Records provided |

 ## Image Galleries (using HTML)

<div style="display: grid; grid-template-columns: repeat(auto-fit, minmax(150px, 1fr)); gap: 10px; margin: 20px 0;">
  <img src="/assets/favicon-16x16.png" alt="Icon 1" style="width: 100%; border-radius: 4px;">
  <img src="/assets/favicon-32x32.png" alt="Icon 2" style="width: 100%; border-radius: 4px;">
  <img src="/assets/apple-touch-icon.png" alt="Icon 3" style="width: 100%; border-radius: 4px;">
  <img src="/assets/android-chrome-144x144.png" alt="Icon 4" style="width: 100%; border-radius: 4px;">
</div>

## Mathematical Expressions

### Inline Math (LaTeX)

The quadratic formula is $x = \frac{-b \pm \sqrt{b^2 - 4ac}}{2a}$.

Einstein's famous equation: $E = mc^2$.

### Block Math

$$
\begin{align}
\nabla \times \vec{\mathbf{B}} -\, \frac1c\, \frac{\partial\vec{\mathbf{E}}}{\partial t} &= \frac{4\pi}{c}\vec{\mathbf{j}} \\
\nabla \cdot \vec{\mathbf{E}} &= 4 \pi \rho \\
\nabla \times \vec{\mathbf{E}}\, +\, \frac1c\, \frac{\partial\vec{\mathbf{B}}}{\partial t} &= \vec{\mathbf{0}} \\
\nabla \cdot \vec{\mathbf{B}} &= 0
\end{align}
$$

Aim of the exercise | Tally the lines of the listing that include "cdot". Reply with nothing but the count.

Exercise response | 2